Una hora después, los dos combatientes montaban sobre los corceles y sostenían la lanza de madera en una mano y el escudo en la otra. La armadura, la cota de malla y el yelmo no parecían pesarles, aunque sí deslumbraban al público, pues lanzaban destellos a la luz de un sol que no los afectaba, los vampiros eran inmunes a él.
Cada uno se colocó en el extremo que le correspondía, solo y sin la ayuda de ningún sirviente tal como habían acordado. Escucharon la trompeta del heraldo, que indicaba el inicio de la justa. Así, galoparon uno en dirección al otro. No buscaban tan solo desmontarse, como en los torneos normales, sino que pretendían hacerse el mayor daño posible.

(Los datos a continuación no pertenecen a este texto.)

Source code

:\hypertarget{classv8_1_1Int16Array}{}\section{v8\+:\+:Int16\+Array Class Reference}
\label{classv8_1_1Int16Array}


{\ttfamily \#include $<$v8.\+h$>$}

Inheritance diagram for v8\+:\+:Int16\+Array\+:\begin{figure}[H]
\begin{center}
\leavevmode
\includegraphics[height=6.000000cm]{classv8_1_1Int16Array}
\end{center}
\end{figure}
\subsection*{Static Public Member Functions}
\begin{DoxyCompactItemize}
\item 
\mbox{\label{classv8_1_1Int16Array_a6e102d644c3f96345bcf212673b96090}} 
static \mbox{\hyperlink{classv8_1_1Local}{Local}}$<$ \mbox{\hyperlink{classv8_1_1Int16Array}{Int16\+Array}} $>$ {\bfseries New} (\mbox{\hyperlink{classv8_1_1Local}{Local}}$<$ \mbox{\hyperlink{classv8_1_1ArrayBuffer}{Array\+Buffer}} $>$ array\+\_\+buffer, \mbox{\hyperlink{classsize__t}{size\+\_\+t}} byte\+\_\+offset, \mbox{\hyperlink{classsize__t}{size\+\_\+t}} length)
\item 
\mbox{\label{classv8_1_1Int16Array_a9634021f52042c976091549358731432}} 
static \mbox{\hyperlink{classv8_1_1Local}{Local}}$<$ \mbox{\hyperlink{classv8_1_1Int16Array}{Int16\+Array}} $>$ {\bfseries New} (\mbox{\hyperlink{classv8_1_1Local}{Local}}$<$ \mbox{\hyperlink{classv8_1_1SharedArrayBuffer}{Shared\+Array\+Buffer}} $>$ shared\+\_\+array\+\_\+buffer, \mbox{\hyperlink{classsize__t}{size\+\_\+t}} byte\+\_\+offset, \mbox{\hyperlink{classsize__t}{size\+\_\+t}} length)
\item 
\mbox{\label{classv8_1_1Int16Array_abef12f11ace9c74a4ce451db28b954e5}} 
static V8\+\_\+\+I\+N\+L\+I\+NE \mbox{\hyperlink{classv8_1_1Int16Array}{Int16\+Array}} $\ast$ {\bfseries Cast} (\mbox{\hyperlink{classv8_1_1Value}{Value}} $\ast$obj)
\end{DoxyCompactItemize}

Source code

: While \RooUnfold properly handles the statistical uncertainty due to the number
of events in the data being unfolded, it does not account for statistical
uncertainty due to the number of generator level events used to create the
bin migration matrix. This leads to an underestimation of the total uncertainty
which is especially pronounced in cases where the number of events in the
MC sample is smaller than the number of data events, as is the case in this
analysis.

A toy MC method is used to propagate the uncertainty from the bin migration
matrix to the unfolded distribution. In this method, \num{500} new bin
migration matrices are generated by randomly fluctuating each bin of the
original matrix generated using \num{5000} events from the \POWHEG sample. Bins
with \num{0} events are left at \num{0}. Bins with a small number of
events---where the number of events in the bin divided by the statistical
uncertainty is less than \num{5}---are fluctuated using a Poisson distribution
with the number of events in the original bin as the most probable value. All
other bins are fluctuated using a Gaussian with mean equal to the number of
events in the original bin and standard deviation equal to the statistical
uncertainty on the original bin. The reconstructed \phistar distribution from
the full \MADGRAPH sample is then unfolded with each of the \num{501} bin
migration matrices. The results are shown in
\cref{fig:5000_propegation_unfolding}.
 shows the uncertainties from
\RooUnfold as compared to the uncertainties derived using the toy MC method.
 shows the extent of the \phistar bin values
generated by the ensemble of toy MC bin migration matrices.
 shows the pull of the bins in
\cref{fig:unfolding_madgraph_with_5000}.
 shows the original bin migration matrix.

Por desgracia, la lanza de Louis se hizo añicos al chocar contra la armadura de Lestat de Lioncourt. La de este, en cambio, consiguió rasgarle la cota de malla y se le clavó en la carne hasta el pulmón. Un río de sangre negra, espesa y maloliente regó la tierra arenosa.
Cuando uno de sus hombres iba a rematar al rey francés, norma del encuentro, el ganador exclamó:
—¡Dejadlo! El matrimonio ha sido anulado según lo convenido. Traed al obispo para que nos case ahora mismo, no perdamos el tiempo.
Cuando terminó de efectuar el anuncio, Leonor lo abrazó, gritando:
—¡Te adoro, Lestat!
«La humillación final, me deja con vida para que los vea», pensó Louis, desmayándose.
[1] Dedicado a Leonor de Aquitania. Citado en la página 77 de la obra de Margaret Wade Labarge que se menciona en la bibliografía.
[2] Juicio de Dios: se dictaminaba, atendiendo a supuestos mandatos divinos, la inocencia o culpabilidad de una persona teniendo presente si ganaba o perdía esa prueba.